What does "character" mean?
Something represented by one unicode codepoint? (making your statement a tautology)
Grapheme cluster? (what most users would consider a character)
A position in the character grid of a console?
Which brings us to the real question. to what extent do you want to support unicode? do you care about
* Grapheme clusters that take multiple code points to represent? (letters with multiple diacritics, unusual letter/diacritic combinations etc)
* Right to left languages? (hebrew, arabic etc)
* Languages where chracters merge together such that computer output looks more like handwriting than type? (see above)
* Languages where "fixed" width fonts use two different widths giving "single width" and "double width" characters? (chineese, japanese, korean)
* Characters outside of the basic multilingual plane? (rare Chinese characters, dead languages, made up languages, rare mathematical symbols)
Once you have worked though that design decision it will help you make others. What you find is that "length in unicode code points" and "unicode code point n" really aren't much more useful than "length in utf-k code units" and "utf-k code point n". Either is fine for sanity checking string length or iterating through a string looking for delimiter.
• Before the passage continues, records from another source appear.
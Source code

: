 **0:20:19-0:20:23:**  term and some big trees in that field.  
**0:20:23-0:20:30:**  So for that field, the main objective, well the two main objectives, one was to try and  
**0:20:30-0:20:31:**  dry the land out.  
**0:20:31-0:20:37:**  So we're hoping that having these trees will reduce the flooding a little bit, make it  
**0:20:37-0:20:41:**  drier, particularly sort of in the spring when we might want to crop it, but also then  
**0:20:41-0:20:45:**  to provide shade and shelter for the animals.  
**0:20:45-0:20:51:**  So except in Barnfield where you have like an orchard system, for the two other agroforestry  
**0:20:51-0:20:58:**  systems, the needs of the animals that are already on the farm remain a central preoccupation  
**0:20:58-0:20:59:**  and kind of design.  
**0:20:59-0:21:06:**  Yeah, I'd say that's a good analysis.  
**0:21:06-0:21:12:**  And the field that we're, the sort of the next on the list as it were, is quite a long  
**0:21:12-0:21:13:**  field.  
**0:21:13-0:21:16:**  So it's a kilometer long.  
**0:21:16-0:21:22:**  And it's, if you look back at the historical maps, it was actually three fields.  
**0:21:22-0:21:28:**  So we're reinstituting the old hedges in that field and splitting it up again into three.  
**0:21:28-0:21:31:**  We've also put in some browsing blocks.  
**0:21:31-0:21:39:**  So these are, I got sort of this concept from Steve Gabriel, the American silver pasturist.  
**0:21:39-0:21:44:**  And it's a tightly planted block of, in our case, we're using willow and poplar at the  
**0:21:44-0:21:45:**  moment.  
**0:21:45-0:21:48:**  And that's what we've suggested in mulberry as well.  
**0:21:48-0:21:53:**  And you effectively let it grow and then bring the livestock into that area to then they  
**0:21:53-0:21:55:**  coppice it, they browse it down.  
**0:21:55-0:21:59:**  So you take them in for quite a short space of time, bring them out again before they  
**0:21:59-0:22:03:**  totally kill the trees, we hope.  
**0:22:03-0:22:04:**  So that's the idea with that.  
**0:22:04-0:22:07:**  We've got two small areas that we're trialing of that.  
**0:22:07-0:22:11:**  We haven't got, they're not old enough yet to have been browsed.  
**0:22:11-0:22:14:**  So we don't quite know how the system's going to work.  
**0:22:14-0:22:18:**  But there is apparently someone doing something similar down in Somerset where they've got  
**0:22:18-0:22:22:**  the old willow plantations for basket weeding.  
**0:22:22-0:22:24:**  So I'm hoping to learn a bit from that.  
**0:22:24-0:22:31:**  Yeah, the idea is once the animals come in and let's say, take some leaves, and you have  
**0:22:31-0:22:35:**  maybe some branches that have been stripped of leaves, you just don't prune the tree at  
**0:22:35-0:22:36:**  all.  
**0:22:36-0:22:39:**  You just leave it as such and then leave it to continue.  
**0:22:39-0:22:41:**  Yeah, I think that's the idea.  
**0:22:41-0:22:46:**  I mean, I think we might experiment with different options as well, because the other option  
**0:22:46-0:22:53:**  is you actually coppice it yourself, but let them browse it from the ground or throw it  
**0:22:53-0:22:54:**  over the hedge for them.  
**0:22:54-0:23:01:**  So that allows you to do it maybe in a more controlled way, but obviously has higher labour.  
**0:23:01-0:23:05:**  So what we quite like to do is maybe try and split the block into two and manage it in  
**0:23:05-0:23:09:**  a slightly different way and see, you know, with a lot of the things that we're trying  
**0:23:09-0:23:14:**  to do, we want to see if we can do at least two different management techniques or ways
Neither is much use for anything more than unless you are doing a very limited implementation.
UTF-32 seems enticing initially but turns out to be fairly pointless, by the time you get to caring about non-BMP characters you are probably also going to be caring about combining characters etc and it will massively increase the size of the vast majority of text.
UTF-8 vs UTF-16 is something of a tossup. UTF-16 lets you get away with treating each unit of the string as one "character" much longer which may be considered either a blessing (because you don't care about the cases where it doesn't work) or a curse (because you realise your assumptions were wrong much later after basing much more code on them). UTF-8 is smaller for text with lots of latin chracters, UTF-16 is smaller for text with lots of CJK characters. UTF-8 is the usual choice on *nix systems and internet protocols. UTF-16 is the encoding chosen by windows and Java.